Gene expression profile during wound-induced callus formation in Arabidopsis thaliana

Wounding is a primary trigger of organ regeneration but how wound stress reactivates cell proliferation and promotes cellular reprogramming remains elusive. In this study we combined the transcriptome analysis with quantitative hormonal analysis to investigate how wounding induces callus formation in Arabidopsis thaliana. Our time-course RNA-seq analysis revealed that wounding induces dynamic transcriptional changes that can be categorized into five clusters with distinct temporal patterns. Gene ontology analyses uncovered that wounding modifies the expression of hormone biosynthesis and response genes, and quantitative analysis of endogenous plant hormones revealed accumulation of cytokinin prior to callus formation.

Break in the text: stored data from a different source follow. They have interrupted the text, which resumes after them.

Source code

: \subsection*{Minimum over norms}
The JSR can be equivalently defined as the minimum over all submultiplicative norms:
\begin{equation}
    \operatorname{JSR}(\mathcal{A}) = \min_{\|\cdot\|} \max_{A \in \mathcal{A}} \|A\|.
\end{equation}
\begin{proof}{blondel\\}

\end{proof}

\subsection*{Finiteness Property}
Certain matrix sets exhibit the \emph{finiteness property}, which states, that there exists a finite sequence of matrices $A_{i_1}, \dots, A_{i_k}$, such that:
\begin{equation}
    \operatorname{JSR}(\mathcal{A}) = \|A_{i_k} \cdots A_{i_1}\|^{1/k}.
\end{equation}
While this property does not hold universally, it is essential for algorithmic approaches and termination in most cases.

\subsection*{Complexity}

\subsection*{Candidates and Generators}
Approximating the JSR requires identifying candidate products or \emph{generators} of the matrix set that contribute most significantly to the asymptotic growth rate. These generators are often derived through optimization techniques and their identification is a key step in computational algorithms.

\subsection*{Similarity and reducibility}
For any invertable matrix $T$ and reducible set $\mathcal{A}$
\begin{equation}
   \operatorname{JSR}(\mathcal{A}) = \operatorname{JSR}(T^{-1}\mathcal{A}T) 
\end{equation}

Mutants defective in cytokinin synthesis and signalling display reduced efficiency in callus formation, indicating that de novo synthesis of cytokinin has major contribution in wound-induced callus formation. We further demonstrate that type-A ARABIDOPSIS RESPONSE REGULATOR (ARR)-mediated cytokinin signalling regulates the expression of CYCLIN D3;1 (CYCD3;1) and mutations in CYCD3;1 and its homologs CYCD3;2-3 cause defects in callus formation. Our transcriptome data, in addition, showed that wounding activates multiple developmental regulators, and we found novel roles of ETHYLENE RESPONSE FACTOR 115 (ERF115) and PLETHORA3 (PLT3), PLT5, PLT7 in wound-induced callus formation. Together, this study provides novel mechanistic insights into how wounding reactivates cell proliferation during callus formation. Overall design: Examination of transcriptome at 0, 1, 3, 6, 12,24 h after wounding.

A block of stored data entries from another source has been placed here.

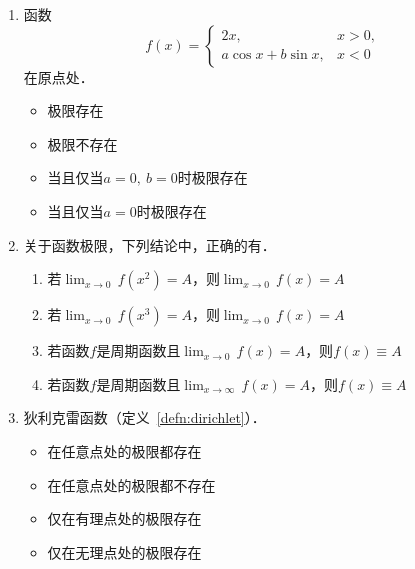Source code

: \documentclass[a4paper,punct=CCT]{ctexbook}
\renewcommand*{\enumparen}[1]{（\makebox[0.6em][c]{\normalfont#1}）}
\theoremstyle{definition}
\theoremstyle{remark}
\newif\ifshowsol
\begin{document}
\begin{enumerate}
\item 函数
  \begin{equation*}
    f(x) =
    \begin{cases}
      2x, & x > 0, \\
      a \cos x + b \sin x, & x < 0
    \end{cases}
  \end{equation*}
  在原点处\uline{\makebox[6em]{}}．
  \begin{itemize}
    \renewcommand{\labelitemi}{\faCircleThin}
  \item 极限存在
  \item 极限不存在
  \item 当且仅当\(a = 0,\ b = 0\)时极限存在
    \ifshowsol
  \item[\faCircle]
    \else
  \item
    \fi
    当且仅当\(a = 0\)时极限存在
  \end{itemize}

\item 关于函数极限，下列结论中，正确的有\uline{\makebox[6em]{%
      \ifshowsol
      \enumparen{2}%
      \enumparen{4}
      \fi}}．
  \begin{enumerate}
    \renewcommand{\labelenumii}{\enumparen{\arabic{enumii}}}
  \item 若\(\lim_{x\to0} \,f(x^2) = A\)，则\(\lim_{x\to0} \,f(x) = A\)
  \item 若\(\lim_{x\to0} \,f(x^3) = A\)，则\(\lim_{x\to0} \,f(x) = A\)
  \item 若函数\(f\)是周期函数且\(\lim_{x\to0} \,f(x) = A\)，则\(f(x) \equiv A\)
  \item 若函数\(f\)是周期函数且\(\lim_{x\to\infty} \,f(x) = A\)，则\(f(x) \equiv A\)
  \end{enumerate}

\item 狄利克雷函数（定义~\ref{defn:dirichlet}）\uline{\makebox[6em]{}}．
  \begin{itemize}
    \renewcommand{\labelitemi}{\faCircleThin}
  \item 在任意点处的极限都存在
    \ifshowsol
  \item[\faCircle]
    \else
  \item
    \fi
    在任意点处的极限都不存在
  \item 仅在有理点处的极限存在
  \item 仅在无理点处的极限存在
  \end{itemize}


\end{enumerate}
\end{document}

创伤是器官再生的核心触发因子，但创伤应激如何重新激活细胞增殖并促进细胞重编程，其具体机制仍有待阐明。本研究将转录组分析与定量激素分析相结合，旨在探究创伤如何诱导拟南芥（Arabidopsis thaliana）愈伤组织形成。我们的时间序列RNA-seq分析显示，创伤可诱导动态转录变化，这些变化可被划分为五个具有独特时间表达模式的转录簇。基因本体（Gene Ontology, GO）分析显示，创伤会调控激素合成与响应相关基因的表达；对内源植物激素的定量分析则发现，在愈伤组织形成前，细胞分裂素（cytokinin）会出现积累。细胞分裂素合成与信号转导缺陷的突变体，其愈伤组织形成效率显著降低，表明细胞分裂素的从头合成在创伤诱导的愈伤组织形成中发挥主要作用。本研究进一步证实，A型拟南芥反应调节因子（ARR）介导的细胞分裂素信号转导，可调控细胞周期蛋白D3;1（CYCD3;1）的表达；CYCD3;1及其同源基因CYCD3;2-3发生突变后，会导致愈伤组织形成缺陷。此外，我们的转录组数据还显示，创伤会激活多种发育调控因子；本研究还发现了乙烯响应因子115（ERF115）以及PLETHORA3（PLT3）、PLT5、PLT7在创伤诱导的愈伤组织形成中的全新功能。综上，本研究为创伤诱导愈伤组织形成过程中细胞增殖的重新激活机制，提供了全新的见解。实验设计：于创伤处理后0、1、3、6、12、24小时六个时间点进行转录组检测。